Here's an example config:

FILE /etc/dracut.conf.d/luks.conf
kernel_cmdline="rd.luks.uuid=<encrypted drive UUID> root=UUID=<decrypted drive UUID>"
add_dracutmodules+=" crypt "

If the drive is an SSD, add this to kernel_cmdline to allow trim/Discard:

rd.luks.allow-discards=<encrypted drive UUID>

In order to get the UUIDs, discover the device paths using:

root #fdisk -l

From here, pick the path of the encrypted partition, then run:

root #blkid /dev/xxx

Copy the UUID and add it to the dracut config.

Now find the decrypted drive UUID. If the device isn't decrypted, do it manually using the command:

root #cryptsetup luksOpen /dev/xxx myname

/dev/xxx is the same one picked from the earlier commands.

Then to get the decrypted drive UUID run:

root #blkid /dev/mapper/myname

Copy the UUID and add it to the Dracut config.

If the device is already decrypted, there should be a file in /dev/mapper with a possible name starting with luks-. Use that filename for the command above.

After creating the config file, don't forget to create the image using:

root #dracut

If the image already exists, run this command to overwrite the old image:

root #dracut --force

For a comprehensive list of LUKS options within dracut please see the section in the link [1].


The unofficial sys-kernel/mkinitramfs-ll (found in tokiclover's bar-overlay) is a lightweight and modular variant of the previous well known initramfs generating tools which comes with udev free dependency. It depends only on busybox with mdev by default and depends on extra packages for additional functionalities. So, nor bash, coreutils nor util-linux is bundled into the initramfs. Extra flexibilities are offered as well, like the possibility to have DM-Crypt LUKS on top of LVM or vice versa, btrfs or ZFS on top of DM-Crypt LUKS, DM-Crypt LUKS on top of RAID, detached header (to a device or a file) for dm-crypt LUKS et al.

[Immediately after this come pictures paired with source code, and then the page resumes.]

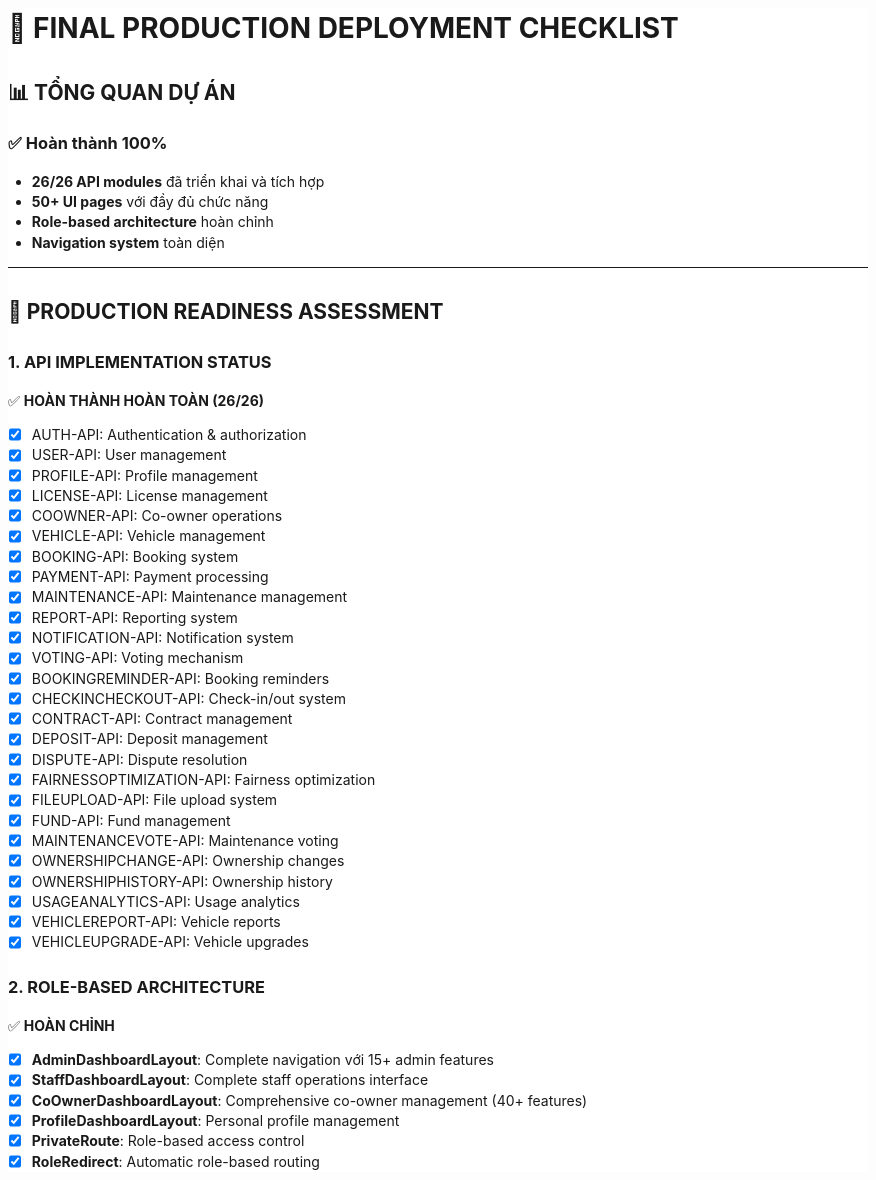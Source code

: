 # 🚀 **FINAL PRODUCTION DEPLOYMENT CHECKLIST**

## 📊 **TỔNG QUAN DỰ ÁN**

### **✅ Hoàn thành 100%**
- **26/26 API modules** đã triển khai và tích hợp
- **50+ UI pages** với đầy đủ chức năng
- **Role-based architecture** hoàn chỉnh
- **Navigation system** toàn diện

---

## 🎯 **PRODUCTION READINESS ASSESSMENT**

### **1. API IMPLEMENTATION STATUS**
✅ **HOÀN THÀNH HOÀN TOÀN (26/26)**
- [x] AUTH-API: Authentication & authorization
- [x] USER-API: User management
- [x] PROFILE-API: Profile management  
- [x] LICENSE-API: License management
- [x] COOWNER-API: Co-owner operations
- [x] VEHICLE-API: Vehicle management
- [x] BOOKING-API: Booking system
- [x] PAYMENT-API: Payment processing
- [x] MAINTENANCE-API: Maintenance management
- [x] REPORT-API: Reporting system
- [x] NOTIFICATION-API: Notification system
- [x] VOTING-API: Voting mechanism
- [x] BOOKINGREMINDER-API: Booking reminders
- [x] CHECKINCHECKOUT-API: Check-in/out system
- [x] CONTRACT-API: Contract management
- [x] DEPOSIT-API: Deposit management
- [x] DISPUTE-API: Dispute resolution
- [x] FAIRNESSOPTIMIZATION-API: Fairness optimization
- [x] FILEUPLOAD-API: File upload system
- [x] FUND-API: Fund management
- [x] MAINTENANCEVOTE-API: Maintenance voting
- [x] OWNERSHIPCHANGE-API: Ownership changes
- [x] OWNERSHIPHISTORY-API: Ownership history
- [x] USAGEANALYTICS-API: Usage analytics
- [x] VEHICLEREPORT-API: Vehicle reports
- [x] VEHICLEUPGRADE-API: Vehicle upgrades

### **2. ROLE-BASED ARCHITECTURE**
✅ **HOÀN CHỈNH**
- [x] **AdminDashboardLayout**: Complete navigation với 15+ admin features
- [x] **StaffDashboardLayout**: Complete staff operations interface
- [x] **CoOwnerDashboardLayout**: Comprehensive co-owner management (40+ features)
- [x] **ProfileDashboardLayout**: Personal profile management
- [x] **PrivateRoute**: Role-based access control
- [x] **RoleRedirect**: Automatic role-based routing
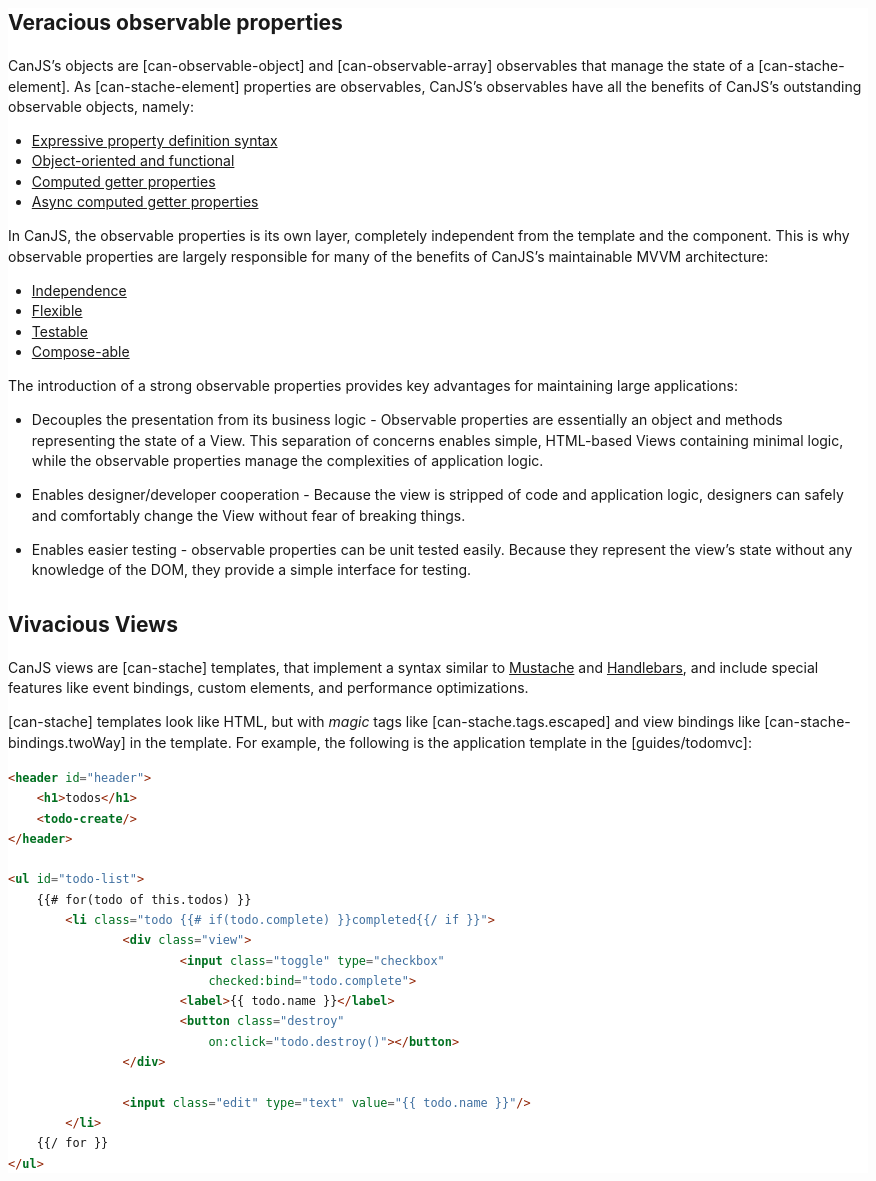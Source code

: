 ## Veracious observable properties

CanJS’s objects are [can-observable-object] and [can-observable-array] observables that manage the state of a [can-stache-element].
As [can-stache-element] properties are observables, CanJS’s observables have all the benefits of
CanJS’s outstanding observable objects, namely:

 - [Expressive property definition syntax](#Expressivepropertydefinitionsyntax)
 - [Object-oriented and functional](#Objectorientedandfunctional)
 - [Computed getter properties](#Computedgetterproperties)
 - [Async computed getter properties](#Asynccomputedgetterproperties)

In CanJS, the observable properties is its own layer, completely independent from the
template and the component. This is why observable properties are largely responsible for
many of the benefits of CanJS’s maintainable MVVM architecture:

 - [Independence](#Independent)
 - [Flexible](#Independent)
 - [Testable](#Testable)
 - [Compose-able](#Compose_able)

The introduction of a strong observable properties provides key advantages for maintaining large applications:

* Decouples the presentation from its business logic - Observable properties are essentially an object and methods representing the state of a View. This separation of concerns enables simple, HTML-based Views containing minimal logic, while the observable properties manage the complexities of application logic.

* Enables designer/developer cooperation - Because the view is stripped of code and application logic, designers can safely and comfortably change the View without fear of breaking things.

* Enables easier testing - observable properties can be unit tested easily. Because they represent the view’s state without any knowledge of the DOM, they provide a simple interface for testing.

## Vivacious Views

CanJS views are [can-stache] templates, that implement a syntax similar to
[Mustache](https://mustache.github.io/mustache.5.html) and [Handlebars](http://handlebarsjs.com/),
and include special features like event bindings, custom elements, and performance optimizations.

[can-stache] templates look like HTML, but with _magic_ tags like [can-stache.tags.escaped]
and view bindings like [can-stache-bindings.twoWay] in the template. For example, the following is the application template in the [guides/todomvc]:

```html
<header id="header">
	<h1>todos</h1>
	<todo-create/>
</header>

<ul id="todo-list">
	{{# for(todo of this.todos) }}
		<li class="todo {{# if(todo.complete) }}completed{{/ if }}">
				<div class="view">
						<input class="toggle" type="checkbox"
							checked:bind="todo.complete">
						<label>{{ todo.name }}</label>
						<button class="destroy"
							on:click="todo.destroy()"></button>
				</div>

				<input class="edit" type="text" value="{{ todo.name }}"/>
		</li>
	{{/ for }}
</ul>
```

root #mkinitramfs-ll --luks --lvm --firmware=iwlwifi-5000

Use the following GRUB2 configuration excerpt to get going for LVM/LUKS and regular key file on a removable device setup.

FILE /etc/default/grub
GRUB_CMDLINE_LINUX="root=<VG-LV> luks=reg:LABEL=PENDRIVE:/key.reg lvm=<MAPPING>-UUID=<uuid>"
There is an optional environment variable in the configuration file (mkinitramfs-ll.conf) to set environment variables that have the same effect as the the kernel command line arguments that let boot with a kernel cmdline free kernel. This default cmdline (as environment variables), however, can be disabled at run time if necessary by appending env=No cmdline argument.